En 1986, les 123 pays membres du GATT, devenu l’OMC, amorcent la Ronde d’Uruguay; conclue en 1993, elle pave la voie à une économie internationale de plus en plus intégrée. Ce qui n’empêche pas la création ou la consolidation d’autres
zones d’échanges et d’accords commerciaux : l’Union européenne (Traité de Maastricht), l’ALÉNA (Accord de libre-échange nord-américain entre le Canada, les États-Unis et le Mexique) et l’Organisation de coopération Asie-Pacifique (APEC). En favorisant les échanges entre les divers pays, ces ententes ont des effets profonds sur les économies de la planète, sur les consommateurs et sur une activité vitale : l’agriculture.
Les consommateurs bénéficient au premier chef des ententes sur le commerce des produits agricoles : accès, peu importe la saison, à une gamme élargie et diversifiée d’aliments provenant des quatre coins du globe, offerts le plus souvent à des prix relativement bas.
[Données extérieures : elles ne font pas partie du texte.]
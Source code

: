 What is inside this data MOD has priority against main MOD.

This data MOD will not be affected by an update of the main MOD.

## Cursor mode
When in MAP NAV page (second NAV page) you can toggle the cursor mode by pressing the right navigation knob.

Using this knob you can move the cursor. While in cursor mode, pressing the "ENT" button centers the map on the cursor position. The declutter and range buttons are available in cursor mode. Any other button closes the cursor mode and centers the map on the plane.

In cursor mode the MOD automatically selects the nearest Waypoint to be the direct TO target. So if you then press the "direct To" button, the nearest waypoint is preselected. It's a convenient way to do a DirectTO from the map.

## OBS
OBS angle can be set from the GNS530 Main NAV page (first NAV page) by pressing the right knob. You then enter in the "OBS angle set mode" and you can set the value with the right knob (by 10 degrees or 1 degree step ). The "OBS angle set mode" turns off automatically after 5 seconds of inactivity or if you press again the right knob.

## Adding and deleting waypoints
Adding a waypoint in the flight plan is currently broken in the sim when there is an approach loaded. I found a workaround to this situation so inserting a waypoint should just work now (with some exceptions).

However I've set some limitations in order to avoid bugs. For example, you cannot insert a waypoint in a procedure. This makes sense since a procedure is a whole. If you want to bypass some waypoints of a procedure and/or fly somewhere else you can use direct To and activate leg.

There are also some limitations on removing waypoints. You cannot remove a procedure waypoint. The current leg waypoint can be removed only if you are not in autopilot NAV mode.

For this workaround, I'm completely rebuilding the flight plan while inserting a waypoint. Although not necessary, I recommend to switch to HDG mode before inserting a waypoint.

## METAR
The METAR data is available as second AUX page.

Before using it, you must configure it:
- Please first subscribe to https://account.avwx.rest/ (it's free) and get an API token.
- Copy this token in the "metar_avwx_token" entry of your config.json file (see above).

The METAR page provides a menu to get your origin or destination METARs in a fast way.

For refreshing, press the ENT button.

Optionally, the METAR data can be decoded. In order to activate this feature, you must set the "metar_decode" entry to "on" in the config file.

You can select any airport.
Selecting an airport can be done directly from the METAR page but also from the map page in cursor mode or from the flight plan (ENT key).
Si, en principe, ces ententes ouvrent aux agriculteurs des pays signataires la porte des marchés internationaux, ils mettent aussi en concurrence directe des producteurs et des paysans qui disposent de ressources et de conditions diamétralement opposées. Ainsi, la culture de céréales et l’élevage d’animaux en Afrique subsaharienne et en Amérique du Nord se font dans des conditions climatiques, sociales, économiques, technologiques, environnementales, sanitaires et réglementaires totalement différentes.
Pour l’Union des producteurs agricoles et les agriculteurs du Québec – et c’est tout aussi vrai pour les agriculteurs de toutes les régions du monde – la libéralisation tous azimuts du commerce agricole pose des défis colossaux.
C’est dans ce contexte que nos producteurs évoluent et, avec eux, l’UPA travaille sans relâche pour faire en sorte que l’agriculture d’ici puisse, non pas survivre, mais bien se développer et s’épanouir en sol québécois.